If channels on the cable dial represent a form of musical chairs, Bloomberg is getting frustrated at having the undesirable seat. Bloomberg reiterates the the FCC order, “If Comcast now or in the future carries news…” and says it “now finds itself in the midst of a 14-month debate over the meaning of ‘now.’
Comcast serves some 20 million cable subscribers. The company has released a response that reads:
“If Comcast is forced to do what Bloomberg wants the FCC to mandate beyond the requirements of the FCC Order, millions of customers will be subject to disruption and confusion required by massive channel realignments across the country, all to benefit an already thriving, $30 billion media company. It is hard to imagine a more anti-consumer result that would be less in the public interest.

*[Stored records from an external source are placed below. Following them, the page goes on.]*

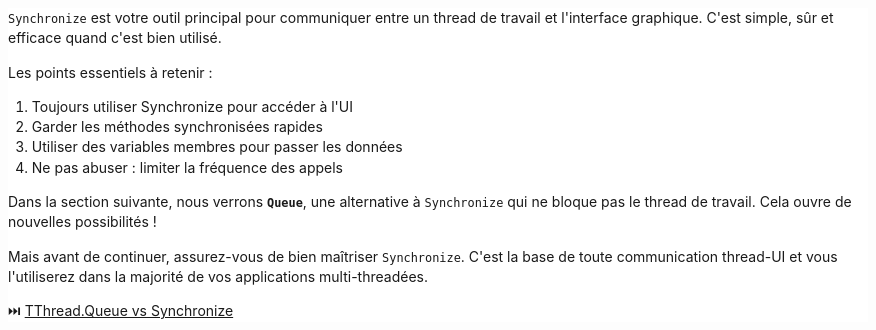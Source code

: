 `Synchronize` est votre outil principal pour communiquer entre un thread de travail et l'interface graphique. C'est simple, sûr et efficace quand c'est bien utilisé.

Les points essentiels à retenir :
1. Toujours utiliser Synchronize pour accéder à l'UI
2. Garder les méthodes synchronisées rapides
3. Utiliser des variables membres pour passer les données
4. Ne pas abuser : limiter la fréquence des appels

Dans la section suivante, nous verrons **`Queue`**, une alternative à `Synchronize` qui ne bloque pas le thread de travail. Cela ouvre de nouvelles possibilités !

Mais avant de continuer, assurez-vous de bien maîtriser `Synchronize`. C'est la base de toute communication thread-UI et vous l'utiliserez dans la majorité de vos applications multi-threadées.

⏭️ [TThread.Queue vs Synchronize](18-introduction-pratique-multi-threading/06-tthread-queue-vs-synchronize.md)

Any complaints about Comcast’s commitment to independent programming are similarly without merit. Since the close of the transaction, Comcast has increased carriage of independent networks, including diverse networks such as the Africa Channel by two million homes, Mnet by four million homes, and TVOne by 600,000 homes. Comcast also expanded distribution of seven Hispanic or Spanish-language independent networks by 14 million homes, surpassing the three network and 10 million homes target in its commitment.”